The gaming magazines had always adored him, but now the mainstream press came calling. They loved his long hair and his rock star’s taste for expensive toys. Romero, a military brat who never finished college, owns six cars, including a Ferrari Testarossa and a bright yellow Humvee. His domestic life was suitably baroque (with two kids from his first marriage and one from his second, the recently separated designer now dates Stevie Case, a statuesque Ion employee, professional Quake player, and soon-to-be Playboy and Details model). The ”Quentin Tarantino of computer-game megaviolence” (as GQ called him) seemed to be living the life every computer gamer dreamed about. And Ion happily fanned the flames with a 1997 ad that became infamous in gaming circles: ”John Romero wants to make you his bitch.” Observers started to wonder what was really brewing in Dallas: a computer game or a Frankenstein of hype?

So no one was really surprised when Romero missed his first delivery date in October 1997. But 1998 was no better, as the Daikatana team blew deadline after deadline, blaming technical setbacks and false starts with artwork. The more likely reason was that Romero was doing too many interviews and leaving the programming to a group who seemed to have been hired for the novel reason that they had played a lot of Quake and Doom. “People were just breaking because they were inexperienced,” admits Romero. “They just hadn’t made games before.”

To make things worse, Ion Storm’s top executives spent most of 1998 fragging each other in a kind of corporate death match. It ended last year when CEO and marketing wiz Mike Wilson was forced out, eventually taking a number of key staffers with him to build his own game-publishing company, Gathering of Developers. Ion started losing employees, with the worst incident coming in November 1998 when eight of the top designers and programmers on Daikatana resigned at a crucial time, wiping out most of the development team.
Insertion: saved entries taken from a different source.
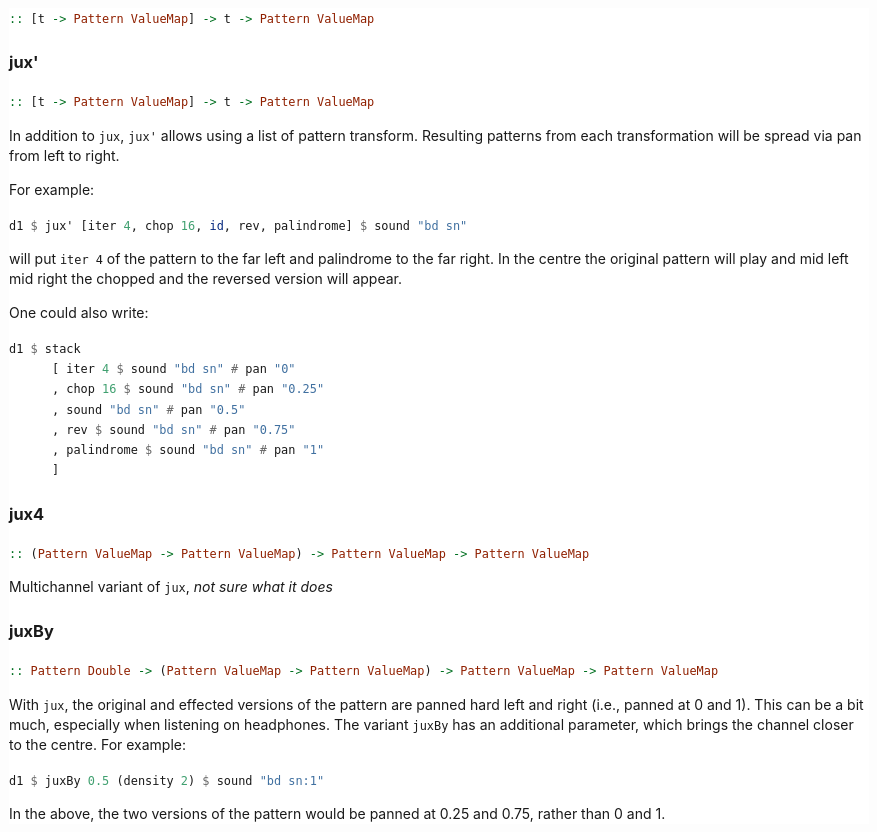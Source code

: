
```haskell
:: [t -> Pattern ValueMap] -> t -> Pattern ValueMap
```

### jux'

```haskell
:: [t -> Pattern ValueMap] -> t -> Pattern ValueMap
```

In addition to `jux`, `jux'` allows using a list of pattern transform. Resulting patterns from each transformation will be spread via pan from left to right.

For example:

```haskell
d1 $ jux' [iter 4, chop 16, id, rev, palindrome] $ sound "bd sn"
```

will put `iter 4` of the pattern to the far left and palindrome to the far right. In the centre the original pattern will play and mid left mid right the chopped and the reversed version will appear.

One could also write:

```haskell
d1 $ stack
      [ iter 4 $ sound "bd sn" # pan "0"
      , chop 16 $ sound "bd sn" # pan "0.25"
      , sound "bd sn" # pan "0.5"
      , rev $ sound "bd sn" # pan "0.75"
      , palindrome $ sound "bd sn" # pan "1"
      ]
```

### jux4

```haskell
:: (Pattern ValueMap -> Pattern ValueMap) -> Pattern ValueMap -> Pattern ValueMap
```

Multichannel variant of `jux`, _not sure what it does_

### juxBy

```haskell
:: Pattern Double -> (Pattern ValueMap -> Pattern ValueMap) -> Pattern ValueMap -> Pattern ValueMap
```

With `jux`, the original and effected versions of the pattern are panned hard left and right (i.e., panned at 0 and 1). This can be a bit much, especially when listening on headphones. The variant `juxBy` has an additional parameter, which brings the channel closer to the centre. For example:

```haskell
d1 $ juxBy 0.5 (density 2) $ sound "bd sn:1"
```

In the above, the two versions of the pattern would be panned at 0.25 and 0.75, rather than 0 and 1.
Romero now looks agitated when the exodus is mentioned. “This is not a 9-to-5 situation, a place where you put in your time and get out,” he snaps. “A lot of people don’t know what it takes to make a great game, and we got rid of those people. The people who remain are hardcore.”

Hardcore or not, when the smoke cleared, Ion Storm was deeply in debt and morale was in the gutter. It didn’t help that the Littleton, Colo., massacre came along to turn pundits and parents alike against violent videogames and their designers, nor that id Software was one of 25 entertainment companies cited in an ongoing lawsuit filed by parents of the victims in the December 1997 West Paducah, Ky., shooting. (On the advice of his lawyers, Romero declines to comment on the suit.) Worried about its investment, Eidos decided to act: This May, the company sent London-based publishing director John Kavanagh to Dallas to be more involved with the day-to-day business decisions. “I’ll be honest,” the new boss says. “If it weren’t for the design talent here, we’d have shot Ion Storm like a redheaded stepchild.”

While refusing to confirm it publicly, Eidos is expected by the gaming industry to take a majority stake in Ion Storm in exchange for wiping out the reported $30 million in debt that Romero and company have racked up in the last three years. Ex-CEO Mike Wilson puts Ion Storm’s dilemma simply: “To stay independent, you have to deliver. If the publisher has to bail you out, you lose control.”

That may be for the best. Now that Eidos holds the reins, Daikatana is sharing the spotlight with two other upcoming, highly anticipated Ion Storm releases: Anachronox, an epic space opera, and Deus Ex, an X-Files-style conspiracy game. Both were consistently at the top of editors’ “best of show” lists following this year’s Electronic Entertainment Expo in Los Angeles, and the buzz around them has been built quietly and steadily, in stark contrast to the flashy, contentious publicity generated for Daikatana.

“The inmates are no longer running the asylum, and that’s probably a good thing,” says Deus Ex designer Warren Spector, and even John Romero seems to agree. “Eidos sees us as having more potential than any of the studios they’re working with,” he says defiantly. “They are here to make sure we have the resources we need. So that we can straighten things out. So we can make great games.”